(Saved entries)
------------------------------------------------

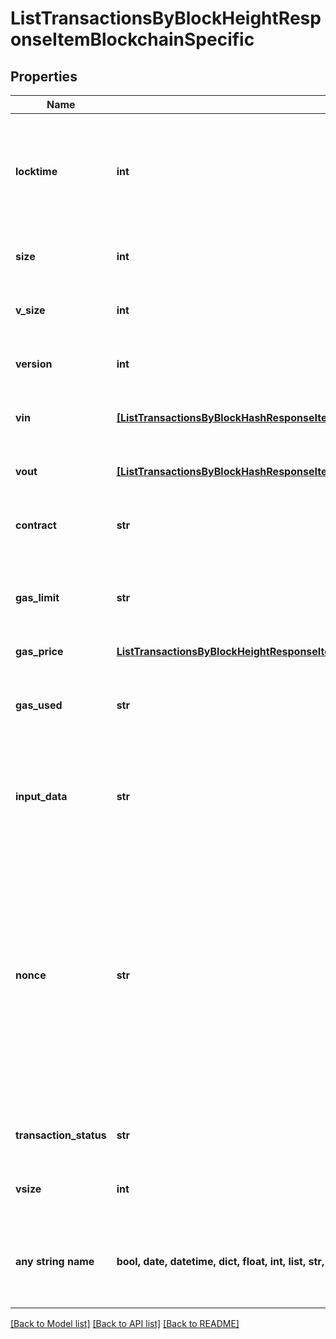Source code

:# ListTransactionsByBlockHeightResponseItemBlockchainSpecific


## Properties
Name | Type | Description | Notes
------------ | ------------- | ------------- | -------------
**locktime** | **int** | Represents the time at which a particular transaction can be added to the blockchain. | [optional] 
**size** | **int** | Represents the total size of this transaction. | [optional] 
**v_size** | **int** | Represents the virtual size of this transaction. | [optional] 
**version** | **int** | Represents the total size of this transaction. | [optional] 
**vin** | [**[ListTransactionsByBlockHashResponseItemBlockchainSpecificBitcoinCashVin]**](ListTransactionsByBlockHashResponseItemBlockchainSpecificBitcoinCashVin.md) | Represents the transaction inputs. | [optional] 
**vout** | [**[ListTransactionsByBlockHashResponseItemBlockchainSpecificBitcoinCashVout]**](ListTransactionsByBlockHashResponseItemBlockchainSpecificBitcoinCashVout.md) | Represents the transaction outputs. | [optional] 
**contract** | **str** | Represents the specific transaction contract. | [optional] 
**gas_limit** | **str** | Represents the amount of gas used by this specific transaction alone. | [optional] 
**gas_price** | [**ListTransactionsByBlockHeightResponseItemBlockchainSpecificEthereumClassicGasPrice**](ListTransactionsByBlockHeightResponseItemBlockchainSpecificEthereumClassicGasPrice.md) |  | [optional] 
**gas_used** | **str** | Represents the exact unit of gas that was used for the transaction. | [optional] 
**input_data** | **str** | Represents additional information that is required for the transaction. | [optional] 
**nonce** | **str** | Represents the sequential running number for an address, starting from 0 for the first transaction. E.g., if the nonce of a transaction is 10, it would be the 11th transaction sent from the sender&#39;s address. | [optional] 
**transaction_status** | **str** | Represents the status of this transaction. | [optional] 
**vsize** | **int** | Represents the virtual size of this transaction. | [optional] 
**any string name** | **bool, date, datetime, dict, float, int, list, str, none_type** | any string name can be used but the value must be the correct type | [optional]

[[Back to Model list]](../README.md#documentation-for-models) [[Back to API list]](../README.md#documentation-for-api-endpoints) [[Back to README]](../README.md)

------------------------------------------------

→ WHAT IS BEING ASKED:
Your answer should be an exact copy of the entries above, with no images included.

→ COMPLETED TASK:
Source code

:# ListTransactionsByBlockHeightResponseItemBlockchainSpecific


## Properties
Name | Type | Description | Notes
------------ | ------------- | ------------- | -------------
**locktime** | **int** | Represents the time at which a particular transaction can be added to the blockchain. | [optional] 
**size** | **int** | Represents the total size of this transaction. | [optional] 
**v_size** | **int** | Represents the virtual size of this transaction. | [optional] 
**version** | **int** | Represents the total size of this transaction. | [optional] 
**vin** | [**[ListTransactionsByBlockHashResponseItemBlockchainSpecificBitcoinCashVin]**](ListTransactionsByBlockHashResponseItemBlockchainSpecificBitcoinCashVin.md) | Represents the transaction inputs. | [optional] 
**vout** | [**[ListTransactionsByBlockHashResponseItemBlockchainSpecificBitcoinCashVout]**](ListTransactionsByBlockHashResponseItemBlockchainSpecificBitcoinCashVout.md) | Represents the transaction outputs. | [optional] 
**contract** | **str** | Represents the specific transaction contract. | [optional] 
**gas_limit** | **str** | Represents the amount of gas used by this specific transaction alone. | [optional] 
**gas_price** | [**ListTransactionsByBlockHeightResponseItemBlockchainSpecificEthereumClassicGasPrice**](ListTransactionsByBlockHeightResponseItemBlockchainSpecificEthereumClassicGasPrice.md) |  | [optional] 
**gas_used** | **str** | Represents the exact unit of gas that was used for the transaction. | [optional] 
**input_data** | **str** | Represents additional information that is required for the transaction. | [optional] 
**nonce** | **str** | Represents the sequential running number for an address, starting from 0 for the first transaction. E.g., if the nonce of a transaction is 10, it would be the 11th transaction sent from the sender&#39;s address. | [optional] 
**transaction_status** | **str** | Represents the status of this transaction. | [optional] 
**vsize** | **int** | Represents the virtual size of this transaction. | [optional] 
**any string name** | **bool, date, datetime, dict, float, int, list, str, none_type** | any string name can be used but the value must be the correct type | [optional]

[[Back to Model list]](../README.md#documentation-for-models) [[Back to API list]](../README.md#documentation-for-api-endpoints) [[Back to README]](../README.md)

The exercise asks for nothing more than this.